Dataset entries
________________

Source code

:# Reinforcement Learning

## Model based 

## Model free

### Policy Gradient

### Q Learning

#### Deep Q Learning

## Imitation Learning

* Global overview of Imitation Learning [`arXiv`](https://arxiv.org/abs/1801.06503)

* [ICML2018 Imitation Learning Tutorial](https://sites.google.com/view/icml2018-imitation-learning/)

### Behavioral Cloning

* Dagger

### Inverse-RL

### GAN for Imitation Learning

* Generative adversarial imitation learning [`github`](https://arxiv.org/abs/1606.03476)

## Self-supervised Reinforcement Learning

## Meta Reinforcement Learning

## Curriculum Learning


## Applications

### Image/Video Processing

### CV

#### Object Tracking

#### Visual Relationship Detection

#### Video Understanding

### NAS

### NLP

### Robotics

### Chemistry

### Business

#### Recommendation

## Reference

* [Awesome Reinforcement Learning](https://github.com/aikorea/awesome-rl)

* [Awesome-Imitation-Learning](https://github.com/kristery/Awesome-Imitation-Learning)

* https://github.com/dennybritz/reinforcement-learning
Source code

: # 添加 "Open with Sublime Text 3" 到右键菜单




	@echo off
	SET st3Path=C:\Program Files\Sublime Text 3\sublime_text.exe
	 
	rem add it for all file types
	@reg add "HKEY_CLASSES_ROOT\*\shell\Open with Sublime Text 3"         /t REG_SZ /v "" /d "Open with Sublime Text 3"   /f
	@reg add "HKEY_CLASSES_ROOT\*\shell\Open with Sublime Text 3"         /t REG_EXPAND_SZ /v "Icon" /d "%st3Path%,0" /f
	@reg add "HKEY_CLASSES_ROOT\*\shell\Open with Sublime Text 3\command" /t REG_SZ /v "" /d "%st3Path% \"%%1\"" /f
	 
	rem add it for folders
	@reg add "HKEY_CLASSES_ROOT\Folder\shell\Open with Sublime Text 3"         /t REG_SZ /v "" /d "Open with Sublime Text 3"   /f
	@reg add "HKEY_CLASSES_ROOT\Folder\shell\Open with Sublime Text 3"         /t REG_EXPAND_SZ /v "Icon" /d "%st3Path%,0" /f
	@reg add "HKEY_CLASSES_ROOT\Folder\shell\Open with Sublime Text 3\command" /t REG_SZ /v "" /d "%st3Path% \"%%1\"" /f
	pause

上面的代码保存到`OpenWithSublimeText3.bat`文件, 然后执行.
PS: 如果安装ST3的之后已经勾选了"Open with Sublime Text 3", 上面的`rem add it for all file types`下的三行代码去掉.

________________

> **Exercise details**: Your answer should repeat every entry exactly.

> **Answer to this exercise**:
Source code

:# Reinforcement Learning

## Model based 

## Model free

### Policy Gradient

### Q Learning

#### Deep Q Learning

## Imitation Learning

* Global overview of Imitation Learning [`arXiv`](https://arxiv.org/abs/1801.06503)

* [ICML2018 Imitation Learning Tutorial](https://sites.google.com/view/icml2018-imitation-learning/)

### Behavioral Cloning

* Dagger

### Inverse-RL

### GAN for Imitation Learning

* Generative adversarial imitation learning [`github`](https://arxiv.org/abs/1606.03476)

## Self-supervised Reinforcement Learning

## Meta Reinforcement Learning

## Curriculum Learning


## Applications

### Image/Video Processing

### CV

#### Object Tracking

#### Visual Relationship Detection

#### Video Understanding

### NAS

### NLP

### Robotics

### Chemistry

### Business

#### Recommendation

## Reference

* [Awesome Reinforcement Learning](https://github.com/aikorea/awesome-rl)

* [Awesome-Imitation-Learning](https://github.com/kristery/Awesome-Imitation-Learning)

* https://github.com/dennybritz/reinforcement-learning
Source code

: # 添加 "Open with Sublime Text 3" 到右键菜单




	@echo off
	SET st3Path=C:\Program Files\Sublime Text 3\sublime_text.exe
	 
	rem add it for all file types
	@reg add "HKEY_CLASSES_ROOT\*\shell\Open with Sublime Text 3"         /t REG_SZ /v "" /d "Open with Sublime Text 3"   /f
	@reg add "HKEY_CLASSES_ROOT\*\shell\Open with Sublime Text 3"         /t REG_EXPAND_SZ /v "Icon" /d "%st3Path%,0" /f
	@reg add "HKEY_CLASSES_ROOT\*\shell\Open with Sublime Text 3\command" /t REG_SZ /v "" /d "%st3Path% \"%%1\"" /f
	 
	rem add it for folders
	@reg add "HKEY_CLASSES_ROOT\Folder\shell\Open with Sublime Text 3"         /t REG_SZ /v "" /d "Open with Sublime Text 3"   /f
	@reg add "HKEY_CLASSES_ROOT\Folder\shell\Open with Sublime Text 3"         /t REG_EXPAND_SZ /v "Icon" /d "%st3Path%,0" /f
	@reg add "HKEY_CLASSES_ROOT\Folder\shell\Open with Sublime Text 3\command" /t REG_SZ /v "" /d "%st3Path% \"%%1\"" /f
	pause

上面的代码保存到`OpenWithSublimeText3.bat`文件, 然后执行.
PS: 如果安装ST3的之后已经勾选了"Open with Sublime Text 3", 上面的`rem add it for all file types`下的三行代码去掉.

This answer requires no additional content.